Fascinating Fact No 10 - Chaplets, Garlands or Crowns?
The ceremony of crowning the new Wardens takes place at Company’s Election Feast every year. It is a custom common to the Livery Companies, but the earliest reference to the ‘crowns’ appear in the first Ordinances of the Pepperers of 1345, when it was directed (in Norman French) that ‘the Wardens … shall come with chaplets [‘chapeletz’] and shall choose other two Wardens for the year ensuing upon whom the said chaplets shall be placed’.
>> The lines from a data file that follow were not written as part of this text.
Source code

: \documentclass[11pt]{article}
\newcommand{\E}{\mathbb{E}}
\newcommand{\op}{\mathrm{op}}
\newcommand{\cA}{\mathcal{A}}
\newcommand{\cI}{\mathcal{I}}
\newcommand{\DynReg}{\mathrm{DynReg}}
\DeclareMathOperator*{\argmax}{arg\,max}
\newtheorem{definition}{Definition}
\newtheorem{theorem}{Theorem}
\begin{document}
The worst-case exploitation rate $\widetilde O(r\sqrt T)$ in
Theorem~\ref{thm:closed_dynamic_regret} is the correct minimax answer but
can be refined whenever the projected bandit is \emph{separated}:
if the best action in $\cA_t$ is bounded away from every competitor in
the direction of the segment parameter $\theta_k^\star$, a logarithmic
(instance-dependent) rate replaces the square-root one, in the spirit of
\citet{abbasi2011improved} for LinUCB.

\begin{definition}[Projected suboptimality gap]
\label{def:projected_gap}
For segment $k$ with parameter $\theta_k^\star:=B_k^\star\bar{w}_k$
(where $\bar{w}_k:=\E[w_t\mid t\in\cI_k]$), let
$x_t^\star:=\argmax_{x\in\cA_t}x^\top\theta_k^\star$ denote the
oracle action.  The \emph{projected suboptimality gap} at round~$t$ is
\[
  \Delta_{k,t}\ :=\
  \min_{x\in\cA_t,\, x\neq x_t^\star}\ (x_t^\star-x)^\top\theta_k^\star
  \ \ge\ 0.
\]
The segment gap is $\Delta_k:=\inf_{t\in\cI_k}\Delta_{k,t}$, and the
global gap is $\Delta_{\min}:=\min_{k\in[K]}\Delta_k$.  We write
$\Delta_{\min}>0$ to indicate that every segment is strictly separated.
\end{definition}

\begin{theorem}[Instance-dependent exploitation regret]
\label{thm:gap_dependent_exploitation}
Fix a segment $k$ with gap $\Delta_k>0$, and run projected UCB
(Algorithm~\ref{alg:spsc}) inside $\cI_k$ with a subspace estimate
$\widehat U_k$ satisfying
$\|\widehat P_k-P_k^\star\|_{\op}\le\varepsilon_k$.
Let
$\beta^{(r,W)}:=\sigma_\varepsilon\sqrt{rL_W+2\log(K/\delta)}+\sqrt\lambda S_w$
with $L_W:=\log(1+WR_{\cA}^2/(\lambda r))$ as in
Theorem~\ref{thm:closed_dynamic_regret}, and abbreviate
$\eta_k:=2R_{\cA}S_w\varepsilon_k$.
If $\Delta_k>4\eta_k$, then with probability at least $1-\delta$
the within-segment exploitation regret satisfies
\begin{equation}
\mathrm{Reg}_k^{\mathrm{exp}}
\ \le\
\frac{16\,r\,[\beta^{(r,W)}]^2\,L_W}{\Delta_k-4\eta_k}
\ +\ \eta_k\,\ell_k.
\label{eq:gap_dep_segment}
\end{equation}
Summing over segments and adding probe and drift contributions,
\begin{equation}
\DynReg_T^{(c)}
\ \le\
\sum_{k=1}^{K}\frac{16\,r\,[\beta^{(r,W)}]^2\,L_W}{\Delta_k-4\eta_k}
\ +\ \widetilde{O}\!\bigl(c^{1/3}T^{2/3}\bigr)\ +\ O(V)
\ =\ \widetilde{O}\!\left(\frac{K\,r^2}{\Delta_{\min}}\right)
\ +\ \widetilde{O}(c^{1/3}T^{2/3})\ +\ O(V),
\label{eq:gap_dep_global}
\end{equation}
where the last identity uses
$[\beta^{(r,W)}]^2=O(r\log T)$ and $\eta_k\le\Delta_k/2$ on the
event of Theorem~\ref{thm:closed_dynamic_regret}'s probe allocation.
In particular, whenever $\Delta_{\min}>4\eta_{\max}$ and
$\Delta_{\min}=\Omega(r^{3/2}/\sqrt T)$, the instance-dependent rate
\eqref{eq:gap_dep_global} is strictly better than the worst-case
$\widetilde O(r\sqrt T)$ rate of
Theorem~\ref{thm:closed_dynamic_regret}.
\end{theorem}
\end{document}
The word ‘chaplet’ comes from the fourteenth century Old French ‘chapelet’ meaning garland of roses, which in turn goes back to the Roman use of garlands used to crown victors, as described by Pliny. By 1561 the ‘chaplets’ have become ‘garlands’, described in the Court Minutes for that year, when the ‘iii wardens shall come forth in to the Hall with iii garlands on their heads and the leader to bear in his hands a garland of flowers or such other garland as shall be appointed’. Perhaps the shift from ‘chaplet’ to ‘garland’ reflects the adoption of classical ideas in the Renaissance? The term ‘garland’ is also used by the Carpenters and Broderers, who still have their sixteenth century examples. In an article by J.L. Nevinson on ‘Crowns and Garlands of the Livery Companies’ in Guildhall Studies in London History, April 1974, the author states that ‘the Grocers’ Crowns no longer exist’. They survived until at least 1950 when they appear in the ‘Blue Book’, a list of ‘principal objects of interest’ belonging to the Company, first published in 1936. Perhaps they were lost in the fire of 1965? The ‘chaplets’ used today are modern, following the common form of a red velvet band, and embroidered with the Company arms granted in 1532 and the camel crest granted in 1562. A watercolour of an earlier model, painted in 1852 by Thomas Coleman Dibdin, shows that they were embellished with a completely different design of embroidered rays, perhaps like those decorating the Company’s gowns described as ‘rayed’ with embroidery in 1403, and reflecting an earlier ‘lost’ motif of the Company?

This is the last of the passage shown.